I have always loved ping pong and have been a very competitive player for many years. When I was a freshman in high school, my father and I rescued a beat-up table from a yard sale, stripped the warped wood off the frame, and built a new table from scratch. That table saw hundreds of games and bore distinctive marks of character. It has since been warped from too many Colorado winters, being covered with snow, even with a tarp over it, but along with my paddle that was held together with two different colors of athletic tape, will always be symbols of growing up and learning from my dad. It drove me insane to lose to my dad, and I still remember the first time I beat him in a best of seven. I have always loved table tennis, and still enjoy heated games with my father, as well as my best friends and the rest of my cousins and family.

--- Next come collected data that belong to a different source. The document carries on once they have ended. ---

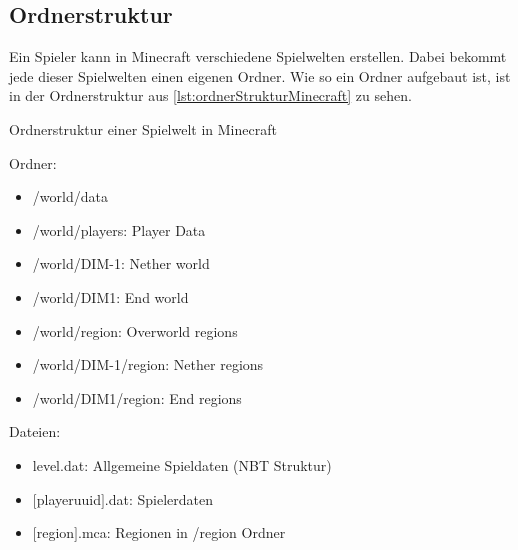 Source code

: 
\subsection{Ordnerstruktur}
Ein Spieler kann in Minecraft verschiedene Spielwelten erstellen. Dabei bekommt jede dieser Spielwelten einen eigenen Ordner. Wie so ein Ordner aufgebaut ist, ist in der Ordnerstruktur aus \ref{lst:ordnerStrukturMinecraft} zu sehen. 
\cite{minecraftFolderStruc}

\begin{listing}[htp]
    \caption{Ordnerstruktur einer Spielwelt in Minecraft\cite{minecraftFolderStruc}}
    \label{lst:ordnerStrukturMinecraft}
\end{listing}

Ordner:
\begin{itemize}
    \item /world/data
    \item /world/players: Player Data
    \item /world/DIM-1: Nether world
    \item /world/DIM1: End world
    \item /world/region: Overworld regions
    \item /world/DIM-1/region: Nether regions
    \item /world/DIM1/region: End regions
\end{itemize}

Dateien:
\begin{itemize}
    \item level.dat: Allgemeine Spieldaten (NBT Struktur)
    \item $[$playeruuid$]$.dat: Spielerdaten
    \item $[$region$]$.mca: Regionen in /region Ordner
\end{itemize}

This year, I am living off campus on the Hill with five other friends in a Big Yellow Home (BYH). With a ping pong table in the basement, competition naturally progresses from friendly volleys to an intense environment with abundant yelling and paddle throwing. However, an opportunity presented itself in the form of my roommate Philippe's father, a nationally ranked table tennis player who invited the two of us to come play with his club this past Monday. Philippe and I grabbed our paddles, filled up water bottles, and left for the St. Vrain Memorial Center in Longmont.
The scene that we encountered was one that I was not prepared for in any way. A basketball court had been converted to a table tennis arena, with ten tables set up amid rows of barriers dividing the gym into two columns of five tables each. Players were wailing at each other with the ferocity seen in the Olympics, and while the competitors were mostly male, there were a few girls scattered amongst the table. Family members of players sat in the bleachers, cheering on their husbands and sons. To enter the fray, one placed his paddle on the side of a table during a game, and the winner would then hold up the paddle resting on the table, accepting the challenge to come. Philippe and I grabbed an open table and played a few games, but when we started playing the other club members, the fun really started. The games were played in a best of five series, games to 11, win by two, with serves switching off every two time. I lost in five games to a lawyer from Louisville and got swept by a CU physics grad student, but then beat a Korean father of two named Albert 3-1 after losing the first game 11-2. I was absolutely pumped after that, and after another game with Philippe, we headed home at 10:15, almost three hours after we had arrived. Philippe and I never challenged some of the top players at the club, with the exception of his father, but it was an awesome time. Sweating, tired, and filled with nothing but love for table tennis, we headed home to many more battles in the BYH to come.